In the new paper Face Deblurring Using Dual Camera Fusion on Mobile Phones, a Google team proposes Face Unblur, a novel system that uses a dual camera fusion technique to achieve reliable and robust face deblurring on mobile phones across diverse motion and lighting conditions.
The proposed system runs on Google Pixel 6 smartphones and addresses motion deblurring with the following goals:
- Reliably produce high-quality, high-resolution (2.3MP), realistic-looking, and artifact-free deblur results on moving subjects in the wild. We handle any form of face motion in the real world, where the motion blur size can reach hundreds of pixels.
- Require no additional user inputs other than pressing the shutter button. The system detects motion blur, identifies the blurry areas, and applies deblurring automatically.
- Run on mobile phone at interactive rate. In other words, users see the result immediately after the photo is taken.
- Operate within the power, memory, and computation budget provided by the SoC on Google Pixel 6.
- Support zero-shutter lag capture for motion subject. The deblurring is applied to the moment that the user intends to capture, not nearby frames.
The team’s technique focuses on the face in a captured image. It leverages the dual camera system available on modern premium phones and combines optical flow for alignment, a residual UNet for image fusion, and training on synthetic data to generate images with higher quality and resolution than state-of-the-art deblurring methods.
While some mobile phone cameras can sense movement in a subject and automatically increase shutter speed to reduce blurring, a faster shutter speed increases the noise in the captured image. The proposed approach exploits the dual camera setup on mobile phones, which typically includes both a wide-angle (W) main camera and a secondary ultrawide-angle (UW) camera. When users photograph a moving object with the W camera, the Face Unblur system also captures a synchronized reference image through the UW camera at a faster shuttle speed. The W image is thus low-noise but blurry, while the UW image is sharp but noisy.
With the W and UW raw bursts at hand, a trained deep convolutional neural network (CNN) aligns and fuses the W and UW captures to generate a clean and sharp linear image of the face region. The fused linear RAW is then fed to an image processing pipeline to output the final result.
The researchers also propose an adaptive stream system that dynamically enables or disables the UW sensor based on real-time motion analysis to reduce the computation burden. As such, the system can improve the generated image quality without increasing power or memory requirements.

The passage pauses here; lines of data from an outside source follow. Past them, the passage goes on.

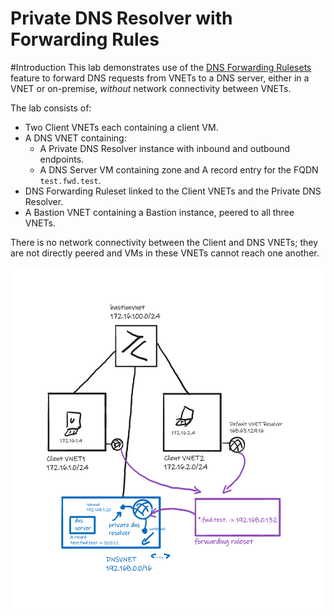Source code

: # **Private DNS Resolver with Forwarding Rules**
#Introduction
This lab demonstrates use of the [DNS Forwarding Rulesets](https://learn.microsoft.com/en-us/azure/dns/private-resolver-endpoints-rulesets#dns-forwarding-rulesets) feature to forward DNS requests from VNETs to a DNS server, either in a VNET or on-premise, *without* network connectivity between VNETs.

The lab consists of:
- Two Client VNETs each containing a client VM.
- A DNS VNET containing:
  - A Private DNS Resolver instance with inbound and outbound endpoints.
  - A DNS Server VM containing zone and A record entry for the FQDN `test.fwd.test`.
- DNS Forwarding Ruleset linked to the Client VNETs and the Private DNS Resolver.
- A Bastion VNET containing a Bastion instance, peered to all three VNETs.
 
There is no network connectivity between the Client and DNS VNETs; they are not directly peered and VMs in these VNETs cannot reach one another.

![image](images/dns-resolver-lab.png)

 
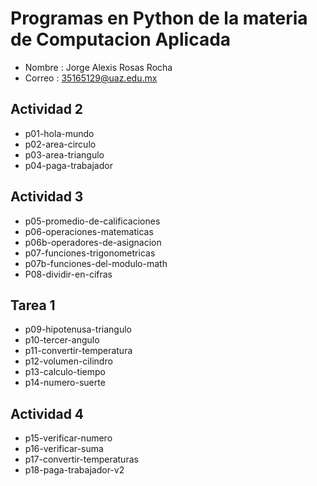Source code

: # Programas en Python de la materia de Computacion Aplicada

- Nombre : Jorge Alexis Rosas Rocha
- Correo : 35165129@uaz.edu.mx

## Actividad 2
- p01-hola-mundo
- p02-area-circulo
- p03-area-triangulo
- p04-paga-trabajador

## Actividad 3
- p05-promedio-de-calificaciones
- p06-operaciones-matematicas
- p06b-operadores-de-asignacion
- p07-funciones-trigonometricas
- p07b-funciones-del-modulo-math
- P08-dividir-en-cifras

##  Tarea 1
- p09-hipotenusa-triangulo
- p10-tercer-angulo
- p11-convertir-temperatura
- p12-volumen-cilindro
- p13-calculo-tiempo
- p14-numero-suerte

##  Actividad 4
- p15-verificar-numero
- p16-verificar-suma
- p17-convertir-temperaturas
- p18-paga-trabajador-v2
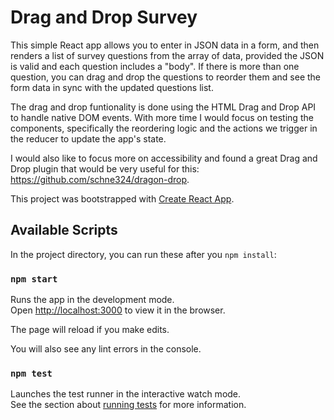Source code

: # Drag and Drop Survey

This simple React app allows you to enter in JSON data in a form, and then renders a list of survey questions from the array of data, provided the JSON is valid and each question includes a "body". If there is more than one question, you can drag and drop the questions to reorder them and see the form data in sync with the updated questions list.

The drag and drop funtionality is done using the HTML Drag and Drop API to handle native DOM events. With more time I would focus on testing the components, specifically the reordering logic and the actions we trigger in the reducer to update the app's state.

I would also like to focus more on accessibility and found a great Drag and Drop plugin that would be very useful for this: https://github.com/schne324/dragon-drop.

This project was bootstrapped with [Create React App](https://github.com/facebook/create-react-app).

## Available Scripts

In the project directory, you can run these after you `npm install`:

### `npm start`

Runs the app in the development mode.<br />
Open [http://localhost:3000](http://localhost:3000) to view it in the browser.

The page will reload if you make edits.<br />

You will also see any lint errors in the console.

### `npm test`

Launches the test runner in the interactive watch mode.<br />
See the section about [running tests](https://facebook.github.io/create-react-app/docs/running-tests) for more information.
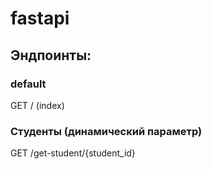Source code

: # fastapi

## Эндпоинты:

### default

GET / (index)

### Студенты (динамический параметр)

GET /get-student/{student_id}

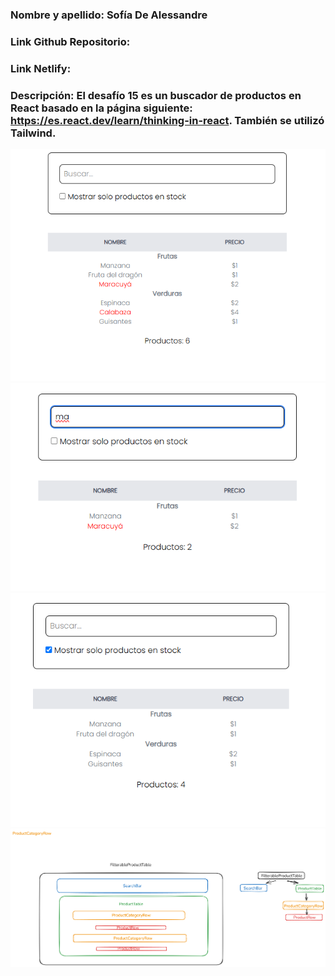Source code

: ### Nombre y apellido: Sofía De Alessandre

### Link Github Repositorio: 

### Link Netlify: 

### Descripción: El desafío 15 es un buscador de productos en React basado en la página siguiente: https://es.react.dev/learn/thinking-in-react. También se utilizó Tailwind.

![](/src/assets/img-readme-1.png)
![](/src/assets/img-readme-2.png)
![](/src/assets/img-readme-3.png)
![](/src/assets/excalidraw-desafio15.png)
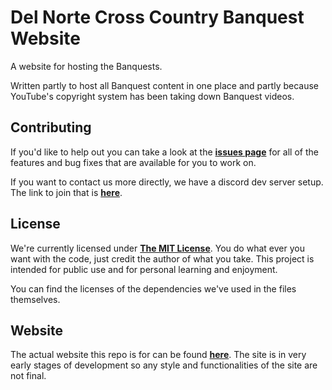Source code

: Del Norte Cross Country Banquest Website
========================================

A website for hosting the Banquests.

Written partly to host all Banquest content in one place and partly because
YouTube's copyright system has been taking down Banquest videos.

Contributing
------------

If you'd like to help out you can take a look at the
[**issues page**][issues page] for all of the features
and bug fixes that are available for you to work on.

If you want to contact us more directly, we have a discord dev server setup. The link
to join that is [**here**][discord server].

License
-------

We're currently licensed under [**The MIT License**][license].
You do what ever you want with the code, just credit the author of what you take.
This project is intended for public use and for personal learning and enjoyment.

You can find the licenses of the dependencies we've used in the files themselves.

Website
-------

The actual website this repo is for can be found [**here**][site]. The site is in very
early stages of development so any style and functionalities of the site are not
final.

[issues page]: https://github.com/DNXC/DNXC.github.io/issues
[discord server]: https://discord.gg/014VpW8bujkM3v5IO
[license]: https://github.com/DNXC/DNXC.github.io/blob/gh-pages/LICENSE.md
[site]: www.google.com
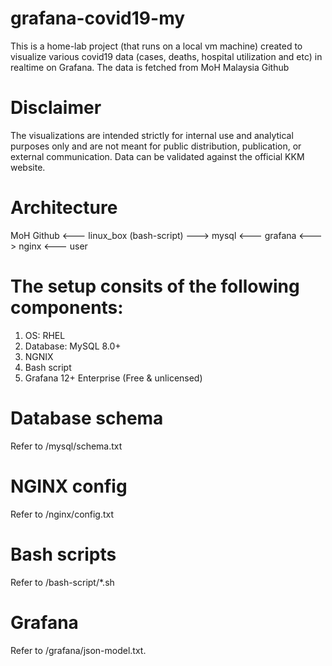 # grafana-covid19-my
This is a home-lab project (that runs on a local vm machine) created to visualize various covid19 data (cases, deaths, hospital utilization and etc) in realtime on Grafana. The data is fetched from MoH Malaysia Github
# Disclaimer
The visualizations are intended strictly for internal use and analytical purposes only and are not meant for public distribution, publication, or external communication. Data can be validated against the official KKM website.
# Architecture
MoH Github <--- linux_box (bash-script) ---> mysql <--- grafana <---> nginx <--- user
# The setup consits of the following components:
1. OS: RHEL
2. Database: MySQL 8.0+
3. NGNIX
4. Bash script
5. Grafana 12+ Enterprise (Free & unlicensed)
# Database schema
Refer to /mysql/schema.txt
# NGINX config
Refer to /nginx/config.txt
# Bash scripts
Refer to /bash-script/*.sh
# Grafana
Refer to /grafana/json-model.txt. 

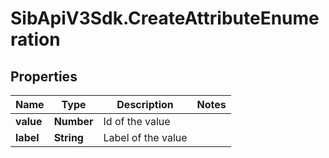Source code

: # SibApiV3Sdk.CreateAttributeEnumeration

## Properties
Name | Type | Description | Notes
------------ | ------------- | ------------- | -------------
**value** | **Number** | Id of the value | 
**label** | **String** | Label of the value | 


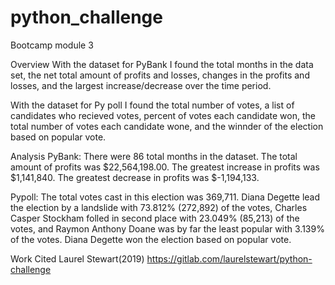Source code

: # python_challenge
Bootcamp module 3

Overview
With the dataset for PyBank I found the total months in the data set, the net total amount of profits and losses, changes in the profits and losses, and the largest increase/decrease over the time period. 

With the dataset for Py poll I found the total number of votes, a list of candidates who recieved votes, percent of votes each candidate won, the total number of votes each candidate wone, and the winnder of the election based on popular vote. 

Analysis
PyBank: 
There were 86 total months in the dataset.  The total amount of profits was $22,564,198.00.  The greatest increase in profits was $1,141,840.  The greatest decrease in profits was $-1,194,133.

Pypoll: 
The total votes cast in this election was 369,711.  Diana Degette lead the election by a landslide with 73.812% (272,892) of the votes, Charles Casper Stockham folled in second place with 23.049% (85,213) of the votes, and Raymon Anthony Doane was by far the least popular with 3.139% of the votes.  Diana Degette won the election based on popular vote.

Work Cited 
Laurel Stewart(2019) https://gitlab.com/laurelstewart/python-challenge
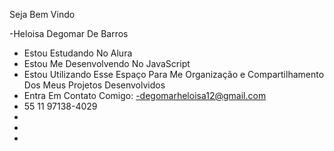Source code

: Seja Bem Vindo 

-Heloisa Degomar De Barros
- Estou Estudando No Alura
- Estou Me Desenvolvendo No JavaScript
- Estou Utilizando Esse Espaço Para Me Organização e Compartilhamento Dos Meus Projetos Desenvolvidos
- Entra Em Contato Comigo:
-degomarheloisa12@gmail.com
- 55 11 97138-4029
- 
- 
-
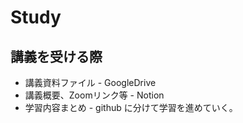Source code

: 

# Study

## 講義を受ける際
* 講義資料ファイル - GoogleDrive
* 講義概要、Zoomリンク等 - Notion
* 学習内容まとめ - github
に分けて学習を進めていく。
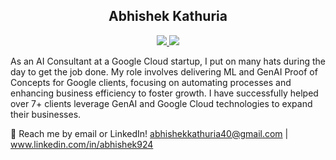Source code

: <h2 align=center>
   Abhishek Kathuria
</h2>

<p align=center> 
  <a href="https://www.linkedin.com/in/abhishek208/"> <img src=https://img.shields.io/badge/LinkedIn-0077B5?style=for-the-badge&logo=linkedin&logoColor=white> </a>
  <a href="https://scholar.google.ca/citations?user=9g_DDhwAAAAJ&hl=en"> <img src=https://img.shields.io/badge/GoogleScholar-0077B5?style=for-the-badge&logo=googlescholar&logoColor=white> </a>
</p>


As an AI Consultant at a Google Cloud startup, I put on many hats during the day to get the job done. My role involves delivering ML and GenAI Proof of Concepts for Google clients, focusing on automating processes and enhancing business efficiency to foster growth. I have successfully helped over 7+ clients leverage GenAI and Google Cloud technologies to expand their businesses. 

💬 Reach me by email or LinkedIn! abhishekkathuria40@gmail.com | www.linkedin.com/in/abhishek924 <br>



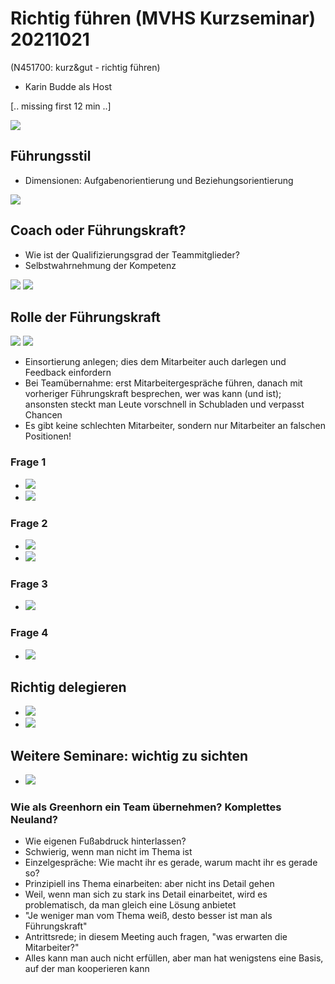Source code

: # Richtig führen (MVHS Kurzseminar) 20211021
(N451700: kurz&gut - richtig führen)

* Karin Budde als Host

[.. missing first 12 min ..]

![](img00.png)

## Führungsstil

* Dimensionen: Aufgabenorientierung und Beziehungsorientierung

![](img01.png)

## Coach oder Führungskraft?

* Wie ist der Qualifizierungsgrad der Teammitglieder?
* Selbstwahrnehmung der Kompetenz

![](img02.png)
![](img03.png)

## Rolle der Führungskraft
![](img04.png)
![](img05.png)

* Einsortierung anlegen; dies dem Mitarbeiter auch darlegen und Feedback einfordern
* Bei Teamübernahme: erst Mitarbeitergespräche führen, danach mit vorheriger Führungskraft besprechen, wer was kann (und ist); ansonsten steckt man Leute vorschnell in Schubladen und verpasst Chancen
* Es gibt keine schlechten Mitarbeiter, sondern nur Mitarbeiter an falschen Positionen!

### Frage 1
* ![](img06.png)
* ![](img06solved.png)

### Frage 2
* ![](img07.png)
* ![](img07solved.png)

### Frage 3
* ![](img08solved.png)

### Frage 4
* ![](img09solved.png)

## Richtig delegieren
* ![](img10.png)
* ![](img11.png)

## Weitere Seminare: wichtig zu sichten
* ![](img12.png)

### Wie als Greenhorn ein Team übernehmen? Komplettes Neuland?
* Wie eigenen Fußabdruck hinterlassen?
* Schwierig, wenn man nicht im Thema ist
* Einzelgespräche: Wie macht ihr es gerade, warum macht ihr es gerade so?
* Prinzipiell ins Thema einarbeiten: aber nicht ins Detail gehen
* Weil, wenn man sich zu stark ins Detail einarbeitet, wird es problematisch, da man gleich eine Lösung anbietet
* "Je weniger man vom Thema weiß, desto besser ist man als Führungskraft"
* Antrittsrede; in diesem Meeting auch fragen, "was erwarten die Mitarbeiter?"
* Alles kann man auch nicht erfüllen, aber man hat wenigstens eine Basis, auf der man kooperieren kann
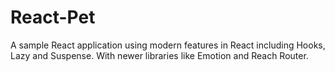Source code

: # React-Pet

A sample React application using modern features in React including Hooks, Lazy and Suspense. With newer libraries like Emotion and Reach Router.
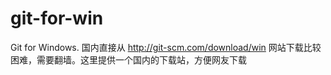 # git-for-win
Git for Windows.   国内直接从 http://git-scm.com/download/win 网站下载比较困难，需要翻墙。这里提供一个国内的下载站，方便网友下载
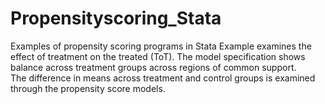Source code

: # Propensityscoring_Stata
Examples of propensity scoring programs in Stata
Example examines the effect of treatment on the treated (ToT).
The model specification shows balance across treatment groups across regions of common support.  
The difference in means across treatment and control groups is examined through the propensity score models. 
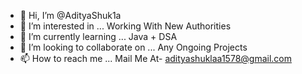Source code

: - 👋 Hi, I’m @AdityaShuk1a
- 👀 I’m interested in ... Working With New Authorities
- 🌱 I’m currently learning ... Java + DSA
- 💞️ I’m looking to collaborate on ... Any Ongoing Projects
- 📫 How to reach me ... Mail Me At- adityashuklaa1578@gmail.com 

<!---
AdityaShuk1a/AdityaShuk1a is a ✨ special ✨ repository because its `README.md` (this file) appears on your GitHub profile.
You can click the Preview link to take a look at your changes.
--->
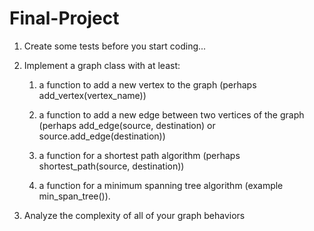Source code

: # Final-Project

1. Create some tests before you start coding...

2. Implement a graph class with at least:

    1. a function to add a new vertex to the graph (perhaps add_vertex(vertex_name))

    2. a function to add a new edge between two vertices of the graph (perhaps add_edge(source, destination) or source.add_edge(destination))

    3. a function for a shortest path algorithm (perhaps shortest_path(source, destination))

    4. a function for a minimum spanning tree algorithm (example min_span_tree()).

3. Analyze the complexity of all of your graph behaviors

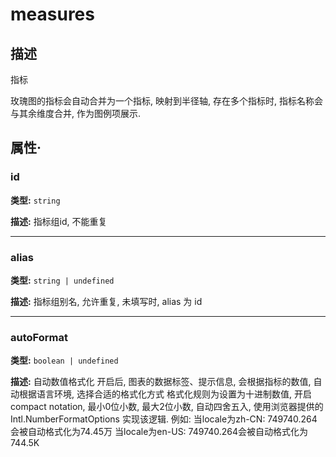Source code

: # measures
## 描述
指标

玫瑰图的指标会自动合并为一个指标, 映射到半径轴, 存在多个指标时, 指标名称会与其余维度合并, 作为图例项展示.


## 属性·

### id

**类型:** `string`

**描述:**
指标组id, 不能重复

---

### alias

**类型:** `string | undefined`

**描述:**
指标组别名, 允许重复, 未填写时, alias 为 id

---

### autoFormat

**类型:** `boolean | undefined`

**描述:**
自动数值格式化
开启后, 图表的数据标签、提示信息, 会根据指标的数值, 自动根据语言环境, 选择合适的格式化方式
格式化规则为设置为十进制数值, 开启compact notation, 最小0位小数, 最大2位小数, 自动四舍五入, 使用浏览器提供的 Intl.NumberFormatOptions 实现该逻辑.
例如:
当locale为zh-CN: 749740.264会被自动格式化为74.45万
当locale为en-US: 749740.264会被自动格式化为744.5K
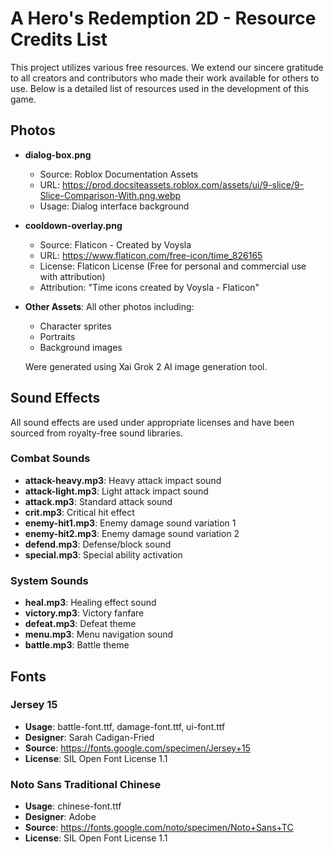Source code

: # A Hero's Redemption 2D - Resource Credits List

This project utilizes various free resources. We extend our sincere gratitude to all creators and contributors who made their work available for others to use. Below is a detailed list of resources used in the development of this game.

## Photos

- **dialog-box.png**
  - Source: Roblox Documentation Assets
  - URL: https://prod.docsiteassets.roblox.com/assets/ui/9-slice/9-Slice-Comparison-With.png.webp
  - Usage: Dialog interface background

- **cooldown-overlay.png**
  - Source: Flaticon - Created by Voysla
  - URL: https://www.flaticon.com/free-icon/time_826165
  - License: Flaticon License (Free for personal and commercial use with attribution)
  - Attribution: "Time icons created by Voysla - Flaticon"

- **Other Assets**: All other photos including:
  - Character sprites
  - Portraits
  - Background images
  
  Were generated using Xai Grok 2 AI image generation tool.

## Sound Effects
All sound effects are used under appropriate licenses and have been sourced from royalty-free sound libraries.

### Combat Sounds
- **attack-heavy.mp3**: Heavy attack impact sound
- **attack-light.mp3**: Light attack impact sound
- **attack.mp3**: Standard attack sound
- **crit.mp3**: Critical hit effect
- **enemy-hit1.mp3**: Enemy damage sound variation 1
- **enemy-hit2.mp3**: Enemy damage sound variation 2
- **defend.mp3**: Defense/block sound
- **special.mp3**: Special ability activation

### System Sounds
- **heal.mp3**: Healing effect sound
- **victory.mp3**: Victory fanfare
- **defeat.mp3**: Defeat theme
- **menu.mp3**: Menu navigation sound
- **battle.mp3**: Battle theme

## Fonts

### Jersey 15
- **Usage**: battle-font.ttf, damage-font.ttf, ui-font.ttf
- **Designer**: Sarah Cadigan-Fried
- **Source**: https://fonts.google.com/specimen/Jersey+15
- **License**: SIL Open Font License 1.1

### Noto Sans Traditional Chinese
- **Usage**: chinese-font.ttf
- **Designer**: Adobe
- **Source**: https://fonts.google.com/noto/specimen/Noto+Sans+TC
- **License**: SIL Open Font License 1.1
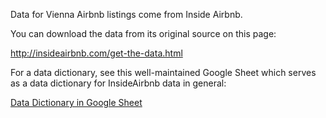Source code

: Data for Vienna Airbnb listings come from Inside Airbnb.

You can download the data from its original source on this page:

http://insideairbnb.com/get-the-data.html

For a data dictionary, see this well-maintained Google Sheet which serves as a data dictionary for InsideAirbnb data in general:  
  
[Data Dictionary in Google Sheet](https://docs.google.com/spreadsheets/d/1iWCNJcSutYqpULSQHlNyGInUvHg2BoUGoNRIGa6Szc4/edit#gid=982310896)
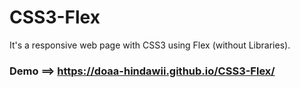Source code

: # CSS3-Flex 
It's a responsive web page with CSS3 using Flex (without Libraries).

### Demo ==> https://doaa-hindawii.github.io/CSS3-Flex/
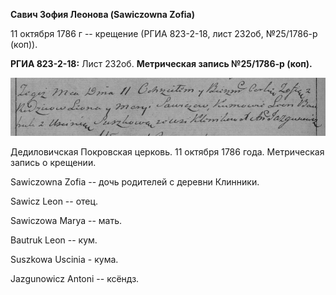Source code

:**Савич Зофия Леонова (Sawiczowna Zofia)**

11 октября 1786 г -- крещение (РГИА 823-2-18, лист 232об, №25/1786-р
(коп)).

**РГИА 823-2-18:** Лист 232об. **Метрическая запись №25/1786-р (коп).**

![](./media/55688f2946028c6f3a6c27a7e325830c4fb8cba3.png)

Дедиловичская Покровская церковь. 11 октября 1786 года. Метрическая
запись о крещении.

Sawiczowna Zofia -- дочь родителей с деревни Клинники.

Sawicz Leon -- отец.

Sawiczowa Marya -- мать.

Bautruk Leon -- кум.

Suszkowa Uscinia - кума.

Jazgunowicz Antoni -- ксёндз.
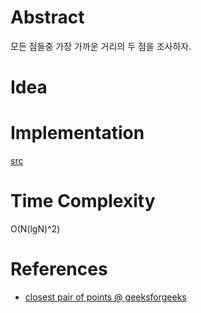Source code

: # Abstract

모든 점들중 가장 가까운 거리의 두 점을 조사하자.

# Idea



# Implementation

[src](../fundamentals/computationalgeometry/closest_pair/a.cpp)

# Time Complexity

O(N(lgN)^2)

# References

* [closest pair of points @ geeksforgeeks](http://www.geeksforgeeks.org/closest-pair-of-points/)
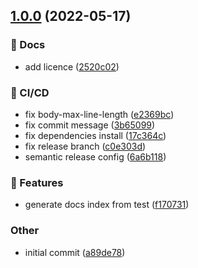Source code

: ## [1.0.0](https://github.com/Konecty/jest-doc-reporter/compare/...1.0.0) (2022-05-17)


### 📔 Docs

* add licence ([2520c02](https://github.com/Konecty/jest-doc-reporter/commit/2520c025aa7d2e0a67fd88cad2add5407631b32c))


### 🦊 CI/CD

* fix body-max-line-length ([e2369bc](https://github.com/Konecty/jest-doc-reporter/commit/e2369bc15f514f09d60e70a53e3687aefcd809bd))
* fix commit message ([3b65099](https://github.com/Konecty/jest-doc-reporter/commit/3b65099642a2eaccb81c15cddfdfb21f51c52e4f))
* fix dependencies install ([17c364c](https://github.com/Konecty/jest-doc-reporter/commit/17c364c5e46d40f093cf7792b39082d8f58d16ff))
* fix release branch ([c0e303d](https://github.com/Konecty/jest-doc-reporter/commit/c0e303db790bb3659d848070cb6b8d9980ad0380))
* semantic release config ([6a6b118](https://github.com/Konecty/jest-doc-reporter/commit/6a6b11814b11b8d5d98d89c5f48df72f87a7ec90))


### 🚀 Features

* generate docs index from test ([f170731](https://github.com/Konecty/jest-doc-reporter/commit/f1707317b87bc0e60a4151337eb8bc9867b2a169))


### Other

* initial commit ([a89de78](https://github.com/Konecty/jest-doc-reporter/commit/a89de78467b60426538545346bf895c77801327f))
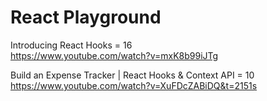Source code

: # React Playground

Introducing React Hooks = 16 <br />
https://www.youtube.com/watch?v=mxK8b99iJTg

Build an Expense Tracker | React Hooks & Context API = 10 <br />
https://www.youtube.com/watch?v=XuFDcZABiDQ&t=2151s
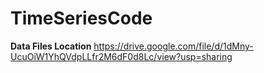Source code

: # TimeSeriesCode

**Data Files Location**
https://drive.google.com/file/d/1dMny-UcuOiW1YhQVdpLLfr2M6dF0d8Lc/view?usp=sharing
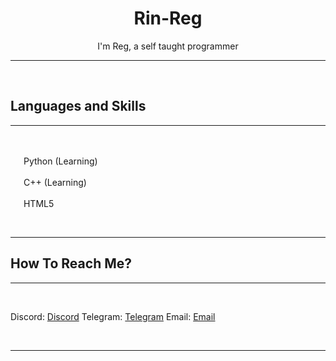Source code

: <h1 align="center">Rin-Reg</h1>
<p align="center">I'm Reg, a self taught programmer</p>
<hr>
<br>

<h2>Languages and Skills</h2>
<hr>
<br>

<img width="17" src="https://upload.wikimedia.org/wikipedia/commons/c/c3/Python-logo-notext.svg" /> Python (Learning)

<img width="17" src="https://upload.wikimedia.org/wikipedia/commons/1/18/ISO_C%2B%2B_Logo.svg" /> C++ (Learning)

<img width="17" src="https://upload.wikimedia.org/wikipedia/commons/6/61/HTML5_logo_and_wordmark.svg" /> HTML5

<br>
<hr>





<h2>How To Reach Me?</h2>
<hr>
<br>

Discord: [Discord](https://discord.com/login)
Telegram: [Telegram](https://web.telegram.org/a/)
Email: [Email](https://www.google.com)

<br>
<hr>
<br>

The team evaluated Face Unblur performance on 1783 portrait images exhibiting motions under daily tasks such as jumping, walking and exercising. The results show the system outperforms state-of-the-art methods in single-image, multi-frame, face-specific, and video-based settings, and can generate more pleasing images than other systems.
The researchers believe theirs is the first mobile solution for effective face motion deblurring and hope their work will encourage further research on reference-based image deblurring.
The paper Face Deblurring Using Dual Camera Fusion on Mobile Phones is on arXiv.